▶ _WHAT THE TASK ASKS_
When you restate the entries that follow, keep every word exactly and drop the pictures.

▶ _DATA EXCERPTS_
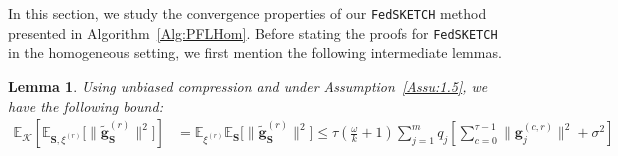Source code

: \documentclass[twoside]{article}
\newtheorem{lemma}{Lemma}
\begin{document}
In this section, we study the convergence properties of our  \texttt{FedSKETCH} method presented in Algorithm~\ref{Alg:PFLHom}. Before stating the proofs for \texttt{FedSKETCH} in the homogeneous setting, we first mention the following intermediate lemmas. 


\begin{lemma}\label{lemma:tasbih1-iid}
Using unbiased compression and under Assumption~\ref{Assu:1.5}, we have the following bound: 
\begin{align}
\mathbb{E}_{\mathcal{K}}\left[\mathbb{E}_{{\mathbf{S},\xi^{(r)}}}\Big[\|\tilde{\mathbf{g}}_{\mathbf{S}}^{(r)}\|^2\Big]\right]&=\mathbb{E}_{{\xi}^{(r)}}\mathbb{E}_{\mathbf{S}}\Big[\|\tilde{\mathbf{g}}_\mathbf{S}^{(r)}\|^2\Big]\leq \tau(\frac{\omega}{k}+1)\sum_{j=1}^mq_j\left[\sum_{c=0}^{\tau-1}\|\mathbf{g}_j^{(c,r)}\|^2+\sigma^2\right] \label{eq:lemma1}
\end{align}
\end{lemma}
\end{document}
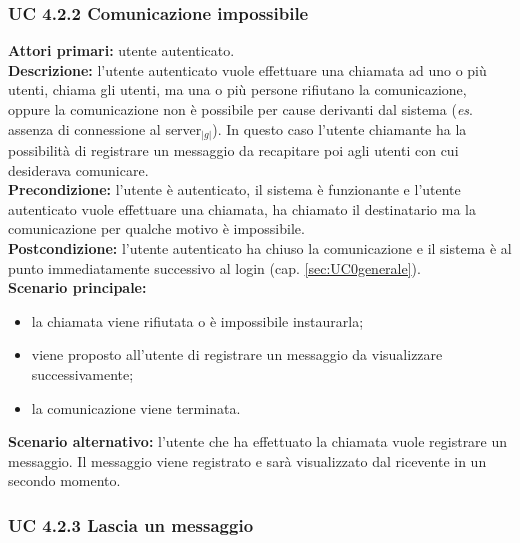 \subsubsection{UC 4.2.2 Comunicazione impossibile}
\noindent
\textbf{Attori primari:} utente autenticato.\\
\textbf{Descrizione:} l'utente autenticato vuole effettuare una chiamata ad uno o più utenti, chiama gli utenti, ma una o più persone rifiutano la comunicazione, oppure la comunicazione non è possibile per cause derivanti dal sistema (\emph{es}. assenza di connessione al server$_{|g|}$). In questo caso l'utente chiamante ha la possibilità di registrare un messaggio da recapitare poi agli utenti con cui desiderava comunicare.\\
\textbf{Precondizione:} l'utente è autenticato, il sistema è funzionante e l'utente autenticato vuole effettuare una chiamata, ha chiamato il destinatario ma la comunicazione per qualche motivo è impossibile.\\
\textbf{Postcondizione:} l'utente autenticato ha chiuso la comunicazione e il sistema è al punto immediatamente successivo al login (cap. \ref{sec:UC0generale}).\\
\textbf{Scenario principale:}
\begin{itemize}
\item la chiamata viene rifiutata o è impossibile instaurarla;
\item viene proposto all'utente di registrare un messaggio da visualizzare successivamente;
\item la comunicazione viene terminata.
\end{itemize}
\textbf{Scenario alternativo: }l'utente che ha effettuato la chiamata vuole registrare un messaggio. Il messaggio viene registrato e sarà visualizzato dal ricevente in un secondo momento.

\newpage

\subsubsection{UC 4.2.3 Lascia un messaggio }

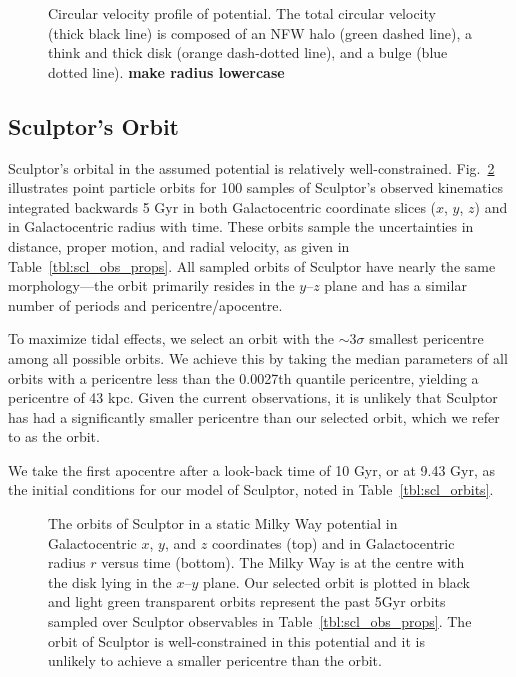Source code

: \begin{figure}
\centering
{}
\caption[Circular velocity of potential]{Circular velocity profile of
\citet{EP2020} potential. The total circular velocity (thick black line)
is composed of an NFW halo (green dashed line), a think and thick
\citet{miyamoto+nagai1975} disk (orange dash-dotted line), and a
\citet{hernquist1990} bulge (blue dotted line). \textbf{make radius
lowercase}}\label{fig:v_circ_potential}
\end{figure}

\subsection{Sculptor's Orbit}\label{sculptors-orbit}

Sculptor's orbital in the assumed potential is relatively
well-constrained. Fig.~\ref{fig:scl_orbits} illustrates point particle
orbits for 100 samples of Sculptor's observed kinematics integrated
backwards 5 Gyr in both Galactocentric coordinate slices (\(x\), \(y\),
\(z\)) and in Galactocentric radius with time. These orbits sample the
uncertainties in distance, proper motion, and radial velocity, as given
in Table~\ref{tbl:scl_obs_props}. All sampled orbits of Sculptor have
nearly the same morphology---the orbit primarily resides in the
\(y\)--\(z\) plane and has a similar number of periods and
pericentre/apocentre.

To maximize tidal effects, we select an orbit with the \(\sim 3\sigma\)
smallest pericentre among all possible orbits. We achieve this by taking
the median parameters of all orbits with a pericentre less than the
0.0027th quantile pericentre, yielding a pericentre of 43 kpc. Given the
current observations, it is unlikely that Sculptor has had a
significantly smaller pericentre than our selected orbit, which we refer
to as the \smallperi{} orbit.

We take the first apocentre after a look-back time of 10 Gyr, or at 9.43
Gyr, as the initial conditions for our model of Sculptor, noted in
Table~\ref{tbl:scl_orbits}.

\begin{figure}
\centering
{}
\caption[Sculptor Orbits]{The orbits of Sculptor in a static Milky Way
potential in Galactocentric \(x\), \(y\), and \(z\) coordinates (top)
and in Galactocentric radius \(r\) versus time (bottom). The Milky Way
is at the centre with the disk lying in the \(x\)--\(y\) plane. Our
selected \smallperi{} orbit is plotted in black and light green
transparent orbits represent the past 5Gyr orbits sampled over Sculptor
observables in Table~\ref{tbl:scl_obs_props}. The orbit of Sculptor is
well-constrained in this potential and it is unlikely to achieve a
smaller pericentre than the \smallperi{} orbit.}\label{fig:scl_orbits}
\end{figure}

▶ _EXERCISE ANSWER_
Source code

: \documentclass[twoside]{article}
\newtheorem{lemma}{Lemma}
\begin{document}
In this section, we study the convergence properties of our  \texttt{FedSKETCH} method presented in Algorithm~\ref{Alg:PFLHom}. Before stating the proofs for \texttt{FedSKETCH} in the homogeneous setting, we first mention the following intermediate lemmas. 


\begin{lemma}\label{lemma:tasbih1-iid}
Using unbiased compression and under Assumption~\ref{Assu:1.5}, we have the following bound: 
\begin{align}
\mathbb{E}_{\mathcal{K}}\left[\mathbb{E}_{{\mathbf{S},\xi^{(r)}}}\Big[\|\tilde{\mathbf{g}}_{\mathbf{S}}^{(r)}\|^2\Big]\right]&=\mathbb{E}_{{\xi}^{(r)}}\mathbb{E}_{\mathbf{S}}\Big[\|\tilde{\mathbf{g}}_\mathbf{S}^{(r)}\|^2\Big]\leq \tau(\frac{\omega}{k}+1)\sum_{j=1}^mq_j\left[\sum_{c=0}^{\tau-1}\|\mathbf{g}_j^{(c,r)}\|^2+\sigma^2\right] \label{eq:lemma1}
\end{align}
\end{lemma}
\end{document}
 \subsubsection{UC 4.2.2 Comunicazione impossibile}
\noindent
\textbf{Attori primari:} utente autenticato.\\
\textbf{Descrizione:} l'utente autenticato vuole effettuare una chiamata ad uno o più utenti, chiama gli utenti, ma una o più persone rifiutano la comunicazione, oppure la comunicazione non è possibile per cause derivanti dal sistema (\emph{es}. assenza di connessione al server$_{|g|}$). In questo caso l'utente chiamante ha la possibilità di registrare un messaggio da recapitare poi agli utenti con cui desiderava comunicare.\\
\textbf{Precondizione:} l'utente è autenticato, il sistema è funzionante e l'utente autenticato vuole effettuare una chiamata, ha chiamato il destinatario ma la comunicazione per qualche motivo è impossibile.\\
\textbf{Postcondizione:} l'utente autenticato ha chiuso la comunicazione e il sistema è al punto immediatamente successivo al login (cap. \ref{sec:UC0generale}).\\
\textbf{Scenario principale:}
\begin{itemize}
\item la chiamata viene rifiutata o è impossibile instaurarla;
\item viene proposto all'utente di registrare un messaggio da visualizzare successivamente;
\item la comunicazione viene terminata.
\end{itemize}
\textbf{Scenario alternativo: }l'utente che ha effettuato la chiamata vuole registrare un messaggio. Il messaggio viene registrato e sarà visualizzato dal ricevente in un secondo momento.

\newpage

\subsubsection{UC 4.2.3 Lascia un messaggio }

Source code

: \begin{figure}
\centering
{}
\caption[Circular velocity of potential]{Circular velocity profile of
\citet{EP2020} potential. The total circular velocity (thick black line)
is composed of an NFW halo (green dashed line), a think and thick
\citet{miyamoto+nagai1975} disk (orange dash-dotted line), and a
\citet{hernquist1990} bulge (blue dotted line). \textbf{make radius
lowercase}}\label{fig:v_circ_potential}
\end{figure}

\subsection{Sculptor's Orbit}\label{sculptors-orbit}

Sculptor's orbital in the assumed potential is relatively
well-constrained. Fig.~\ref{fig:scl_orbits} illustrates point particle
orbits for 100 samples of Sculptor's observed kinematics integrated
backwards 5 Gyr in both Galactocentric coordinate slices (\(x\), \(y\),
\(z\)) and in Galactocentric radius with time. These orbits sample the
uncertainties in distance, proper motion, and radial velocity, as given
in Table~\ref{tbl:scl_obs_props}. All sampled orbits of Sculptor have
nearly the same morphology---the orbit primarily resides in the
\(y\)--\(z\) plane and has a similar number of periods and
pericentre/apocentre.

To maximize tidal effects, we select an orbit with the \(\sim 3\sigma\)
smallest pericentre among all possible orbits. We achieve this by taking
the median parameters of all orbits with a pericentre less than the
0.0027th quantile pericentre, yielding a pericentre of 43 kpc. Given the
current observations, it is unlikely that Sculptor has had a
significantly smaller pericentre than our selected orbit, which we refer
to as the \smallperi{} orbit.

We take the first apocentre after a look-back time of 10 Gyr, or at 9.43
Gyr, as the initial conditions for our model of Sculptor, noted in
Table~\ref{tbl:scl_orbits}.

\begin{figure}
\centering
{}
\caption[Sculptor Orbits]{The orbits of Sculptor in a static Milky Way
potential in Galactocentric \(x\), \(y\), and \(z\) coordinates (top)
and in Galactocentric radius \(r\) versus time (bottom). The Milky Way
is at the centre with the disk lying in the \(x\)--\(y\) plane. Our
selected \smallperi{} orbit is plotted in black and light green
transparent orbits represent the past 5Gyr orbits sampled over Sculptor
observables in Table~\ref{tbl:scl_obs_props}. The orbit of Sculptor is
well-constrained in this potential and it is unlikely to achieve a
smaller pericentre than the \smallperi{} orbit.}\label{fig:scl_orbits}
\end{figure}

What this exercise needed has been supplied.